Where modern day miracles happen.

Passing through the streets of South Kensington last Tuesday on a visit to Brompton hospital,I realised that so many of the dedicated nurses and junior doctors would never in their lives aspire to live in that part of town.This influx of dedicated humanity flood into the national heart hospital from varied us boroughs around the capital ,giving of themselves to their patients and supporting a whole army of careers too.This community ,encased within this affluent enclave of London reminds me of just how much we rely on national centres of excellence.With it’s nearby cancer centre of Royal Marsden,the blue transport sign directs you from the un derground at South Kensington to these centres of healing where we’ve come to expect miracles.Yes,we know they are only human,but their capacity for research,new techniques and medicines seems to carry on apace amidst the city rush and sea of moving humanity.When your inside the hospital,your  tied up in the fragile lives of the patients as each one has a story,an authentic one of survival.

Over the years,and I have been visiting Cardiac centres for over 30 years now ,I’ve noticed the augmentation of their charity arm,from Great Ormond Street,down to Southampton,and further afield to the West Country  at Truro.It appears that money is always in short supply,and the very success of medical research fuels a never ending need to fund care at the basic level.

Sitting in the cafe at Brompton,you get a feel for the same faces,those hardy souls battling CF or chronic lung disease and you see their endeavours in life and it stops you in your tracks,as we all tend to moan about our lot.When the sun goes down at the end of the day,the staff are still there,and,to me,as a close observer of cardiac consultants over the decades,they haven’t been told that ,at the moment,they only work a five day week,because I can vouch to their 7 day a week working patterns and their willingness to go the extra mile to stabilise their patients,allowing them dignity and a measure of strength to carry on with their life.

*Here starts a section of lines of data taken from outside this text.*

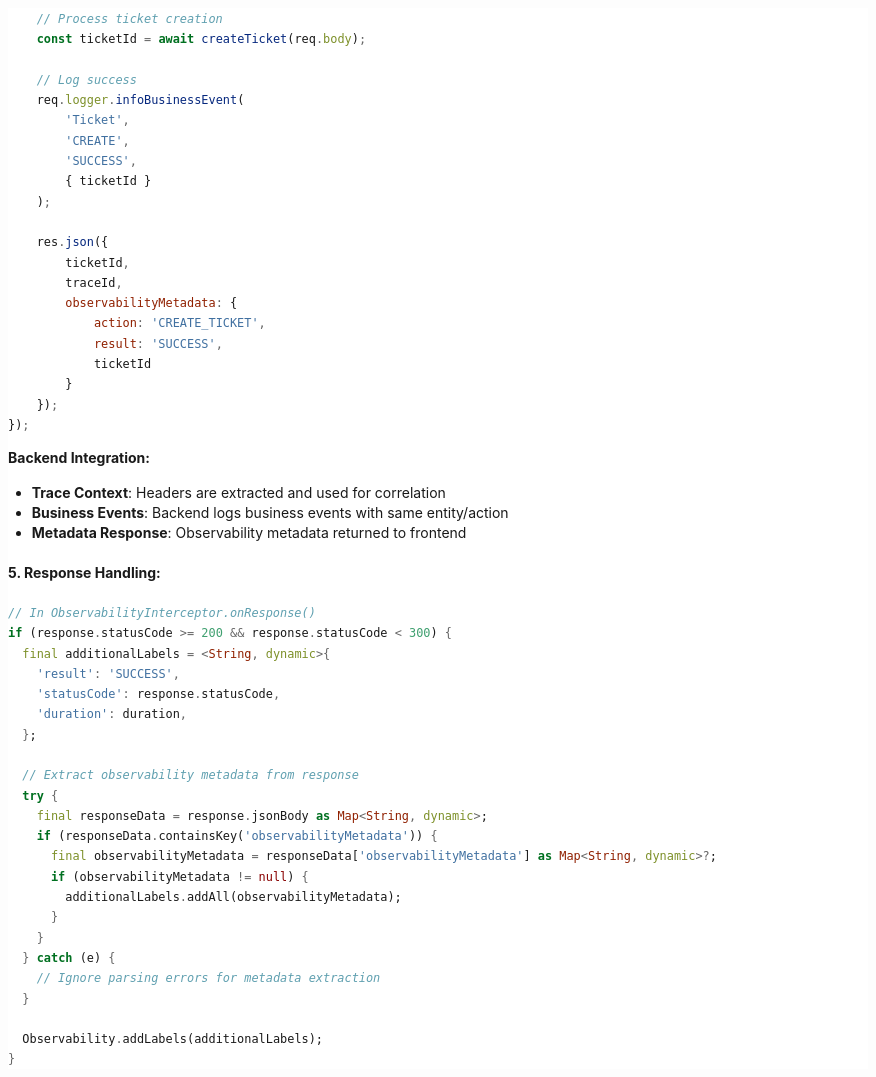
 ```javascript
    // Process ticket creation
    const ticketId = await createTicket(req.body);
    
    // Log success
    req.logger.infoBusinessEvent(
        'Ticket',
        'CREATE',
        'SUCCESS',
        { ticketId }
    );
    
    res.json({
        ticketId,
        traceId,
        observabilityMetadata: {
            action: 'CREATE_TICKET',
            result: 'SUCCESS',
            ticketId
        }
    });
});
```

**Backend Integration:**
- **Trace Context**: Headers are extracted and used for correlation
- **Business Events**: Backend logs business events with same entity/action
- **Metadata Response**: Observability metadata returned to frontend

#### 5. Response Handling:

```dart
// In ObservabilityInterceptor.onResponse()
if (response.statusCode >= 200 && response.statusCode < 300) {
  final additionalLabels = <String, dynamic>{
    'result': 'SUCCESS',
    'statusCode': response.statusCode,
    'duration': duration,
  };

  // Extract observability metadata from response
  try {
    final responseData = response.jsonBody as Map<String, dynamic>;
    if (responseData.containsKey('observabilityMetadata')) {
      final observabilityMetadata = responseData['observabilityMetadata'] as Map<String, dynamic>?;
      if (observabilityMetadata != null) {
        additionalLabels.addAll(observabilityMetadata);
      }
    }
  } catch (e) {
    // Ignore parsing errors for metadata extraction
  }

  Observability.addLabels(additionalLabels);
}
```
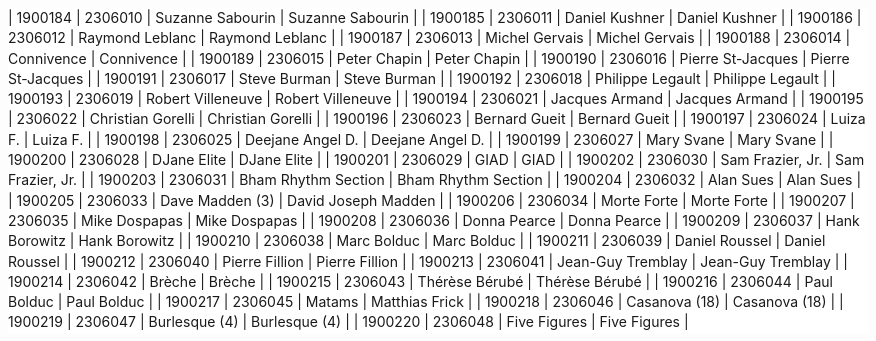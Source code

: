 | 1900184 | 2306010 | Suzanne Sabourin | Suzanne Sabourin |
| 1900185 | 2306011 | Daniel Kushner | Daniel Kushner |
| 1900186 | 2306012 | Raymond Leblanc | Raymond Leblanc |
| 1900187 | 2306013 | Michel Gervais | Michel Gervais |
| 1900188 | 2306014 | Connivence | Connivence |
| 1900189 | 2306015 | Peter Chapin | Peter Chapin |
| 1900190 | 2306016 | Pierre St-Jacques | Pierre St-Jacques |
| 1900191 | 2306017 | Steve Burman | Steve Burman |
| 1900192 | 2306018 | Philippe Legault | Philippe Legault |
| 1900193 | 2306019 | Robert Villeneuve | Robert Villeneuve |
| 1900194 | 2306021 | Jacques Armand | Jacques Armand |
| 1900195 | 2306022 | Christian Gorelli | Christian Gorelli |
| 1900196 | 2306023 | Bernard Gueit | Bernard Gueit |
| 1900197 | 2306024 | Luiza F. | Luiza F. |
| 1900198 | 2306025 | Deejane Angel D. | Deejane Angel D. |
| 1900199 | 2306027 | Mary Svane | Mary Svane |
| 1900200 | 2306028 | DJane Elite | DJane Elite |
| 1900201 | 2306029 | GIAD | GIAD |
| 1900202 | 2306030 | Sam Frazier, Jr. | Sam Frazier, Jr. |
| 1900203 | 2306031 | Bham Rhythm Section | Bham Rhythm Section |
| 1900204 | 2306032 | Alan Sues | Alan Sues |
| 1900205 | 2306033 | Dave Madden (3) | David Joseph Madden |
| 1900206 | 2306034 | Morte Forte | Morte Forte |
| 1900207 | 2306035 | Mike Dospapas | Mike Dospapas |
| 1900208 | 2306036 | Donna Pearce | Donna Pearce |
| 1900209 | 2306037 | Hank Borowitz | Hank Borowitz |
| 1900210 | 2306038 | Marc Bolduc | Marc Bolduc |
| 1900211 | 2306039 | Daniel Roussel | Daniel Roussel |
| 1900212 | 2306040 | Pierre Fillion | Pierre Fillion |
| 1900213 | 2306041 | Jean-Guy Tremblay | Jean-Guy Tremblay |
| 1900214 | 2306042 | Brèche | Brèche |
| 1900215 | 2306043 | Thérèse Bérubé | Thérèse Bérubé |
| 1900216 | 2306044 | Paul Bolduc | Paul Bolduc |
| 1900217 | 2306045 | Matams | Matthias Frick |
| 1900218 | 2306046 | Casanova (18) | Casanova (18) |
| 1900219 | 2306047 | Burlesque (4) | Burlesque (4) |
| 1900220 | 2306048 | Five Figures | Five Figures |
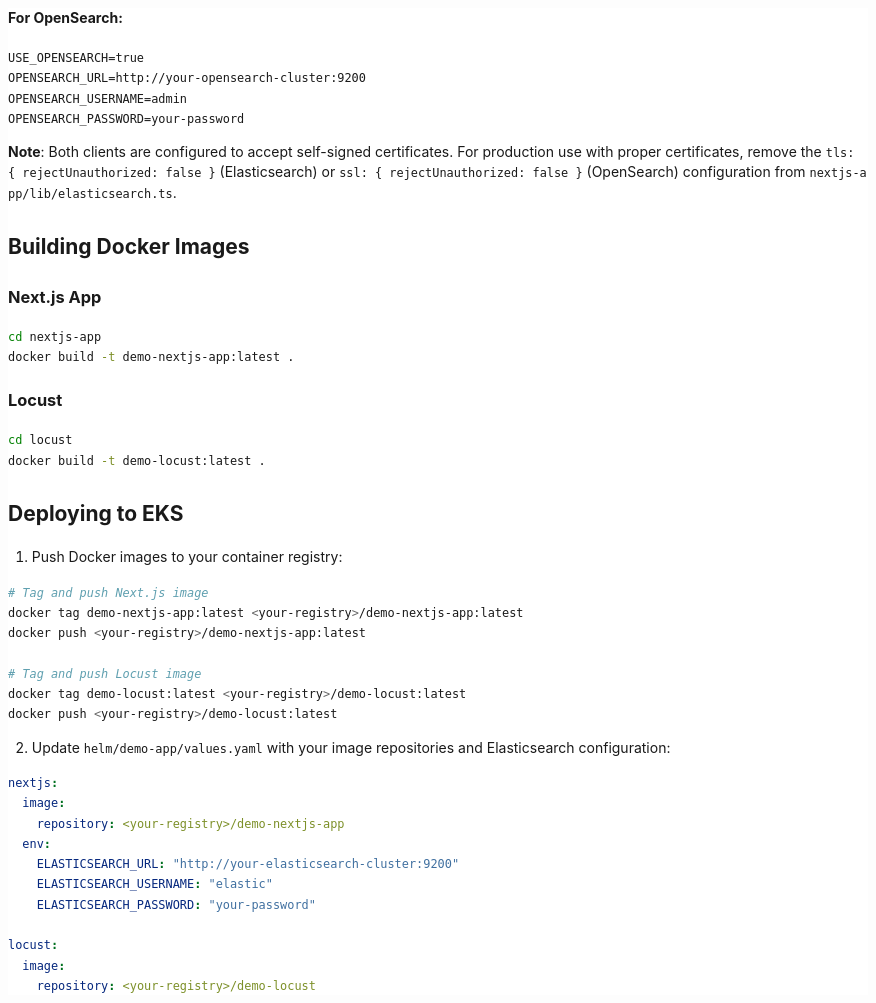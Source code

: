 #### For OpenSearch:
```
USE_OPENSEARCH=true
OPENSEARCH_URL=http://your-opensearch-cluster:9200
OPENSEARCH_USERNAME=admin
OPENSEARCH_PASSWORD=your-password
```

**Note**: Both clients are configured to accept self-signed certificates. For production use with proper certificates, remove the `tls: { rejectUnauthorized: false }` (Elasticsearch) or `ssl: { rejectUnauthorized: false }` (OpenSearch) configuration from `nextjs-app/lib/elasticsearch.ts`.

## Building Docker Images

### Next.js App
```bash
cd nextjs-app
docker build -t demo-nextjs-app:latest .
```

### Locust
```bash
cd locust
docker build -t demo-locust:latest .
```

## Deploying to EKS

1. Push Docker images to your container registry:
```bash
# Tag and push Next.js image
docker tag demo-nextjs-app:latest <your-registry>/demo-nextjs-app:latest
docker push <your-registry>/demo-nextjs-app:latest

# Tag and push Locust image
docker tag demo-locust:latest <your-registry>/demo-locust:latest
docker push <your-registry>/demo-locust:latest
```

2. Update `helm/demo-app/values.yaml` with your image repositories and Elasticsearch configuration:
```yaml
nextjs:
  image:
    repository: <your-registry>/demo-nextjs-app
  env:
    ELASTICSEARCH_URL: "http://your-elasticsearch-cluster:9200"
    ELASTICSEARCH_USERNAME: "elastic"
    ELASTICSEARCH_PASSWORD: "your-password"

locust:
  image:
    repository: <your-registry>/demo-locust
```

If these good people took away their goodwill from our NHS,then we would surely be in a sorry state,and our hospitals would grind to a sad halt.Yes,the hospital that I visited is a national centre,but I feel it vital to give a shoutout to these places where we expect miracles.You know,those “water into wine”,type events ,the last chance saloon of mortality, those new techniques developed by our most capable of people.Those people with mothers and fathers,those women juggling family life and all it’s challenges,yes,special people who still have the mundane tasks to do that we all do.

By writing these words,pressing publish on this WordPress ,I’m reminding myself of what a gem our NHS is ,because without it ,so many of our loved ones wouldn’t be here and that salient fact shouldn’t be ignored when we hear of dedicated ones resorting to food banks and the like just to survive.

Hospitals can be depressing places,I agree,but they are also places where hope resides,where good people give of their skills for the furtherance of their fellow man and what a true joy that is to witness.

When you see a person receive life saving surgery and just look at their faces,that is a truly wonderful thing,and I wanted to acknowledge the work of all those in hospitals up and down Great Britain tonight.